__Problem statement__: Print the data verbatim. Leave every image out.

__Given entries__:
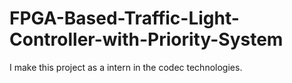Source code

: # FPGA-Based-Traffic-Light-Controller-with-Priority-System
I make this project as a intern in the codec technologies.
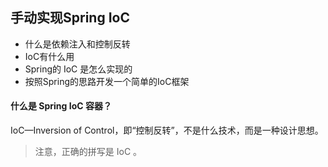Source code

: ## 手动实现Spring IoC

- 什么是依赖注入和控制反转
- IoC有什么用
- Spring的 IoC 是怎么实现的
- 按照Spring的思路开发一个简单的IoC框架



#### 什么是 Spring IoC 容器？

IoC—Inversion of Control，即“控制反转”，不是什么技术，而是一种设计思想。

> 注意，正确的拼写是 IoC 。

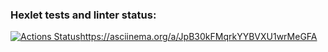 ### Hexlet tests and linter status:
[![Actions Status](https://github.com/Krushovice/python-project-49/workflows/hexlet-check/badge.svg)](https://github.com/Krushovice/python-project-49/actions)https://asciinema.org/a/JpB30kFMqrkYYBVXU1wrMeGFA
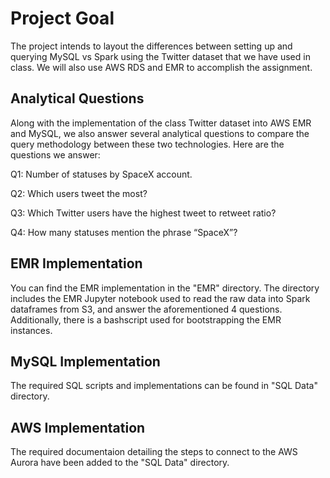 # Project Goal

The project intends to layout the differences between setting up and querying MySQL vs Spark using the Twitter dataset that we have used in class. We will also use AWS RDS and EMR to accomplish the assignment.

## Analytical Questions

Along with the implementation of the class Twitter dataset into AWS EMR and MySQL, we also answer several analytical questions to compare the query methodology between these two technologies. Here are the questions we answer: 

Q1: Number of statuses by SpaceX account.

Q2: Which users tweet the most? 

Q3: Which Twitter users have the highest tweet to retweet ratio? 

Q4: How many statuses mention the phrase “SpaceX”?

## EMR Implementation

You can find the EMR implementation in the "EMR" directory. The directory includes the EMR Jupyter notebook used to read the raw data into Spark dataframes from S3, and answer the aforementioned 4 questions. Additionally, there is a bashscript used for bootstrapping the EMR instances. 

## MySQL Implementation

The required SQL scripts and implementations can be found in "SQL Data" directory.

## AWS Implementation

The required documentaion detailing the steps to connect to the AWS Aurora have been added to the "SQL Data" directory.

__Task solution__:
Source code

: # FPGA-Based-Traffic-Light-Controller-with-Priority-System
I make this project as a intern in the codec technologies.
Source code

: ## 手动实现Spring IoC

- 什么是依赖注入和控制反转
- IoC有什么用
- Spring的 IoC 是怎么实现的
- 按照Spring的思路开发一个简单的IoC框架



#### 什么是 Spring IoC 容器？

IoC—Inversion of Control，即“控制反转”，不是什么技术，而是一种设计思想。

> 注意，正确的拼写是 IoC 。

 ### Hexlet tests and linter status:
[![Actions Status](https://github.com/Krushovice/python-project-49/workflows/hexlet-check/badge.svg)](https://github.com/Krushovice/python-project-49/actions)https://asciinema.org/a/JpB30kFMqrkYYBVXU1wrMeGFA
 # Project Goal

The project intends to layout the differences between setting up and querying MySQL vs Spark using the Twitter dataset that we have used in class. We will also use AWS RDS and EMR to accomplish the assignment.

## Analytical Questions

Along with the implementation of the class Twitter dataset into AWS EMR and MySQL, we also answer several analytical questions to compare the query methodology between these two technologies. Here are the questions we answer: 

Q1: Number of statuses by SpaceX account.

Q2: Which users tweet the most? 

Q3: Which Twitter users have the highest tweet to retweet ratio? 

Q4: How many statuses mention the phrase “SpaceX”?

## EMR Implementation

You can find the EMR implementation in the "EMR" directory. The directory includes the EMR Jupyter notebook used to read the raw data into Spark dataframes from S3, and answer the aforementioned 4 questions. Additionally, there is a bashscript used for bootstrapping the EMR instances. 

## MySQL Implementation

The required SQL scripts and implementations can be found in "SQL Data" directory.

## AWS Implementation

The required documentaion detailing the steps to connect to the AWS Aurora have been added to the "SQL Data" directory.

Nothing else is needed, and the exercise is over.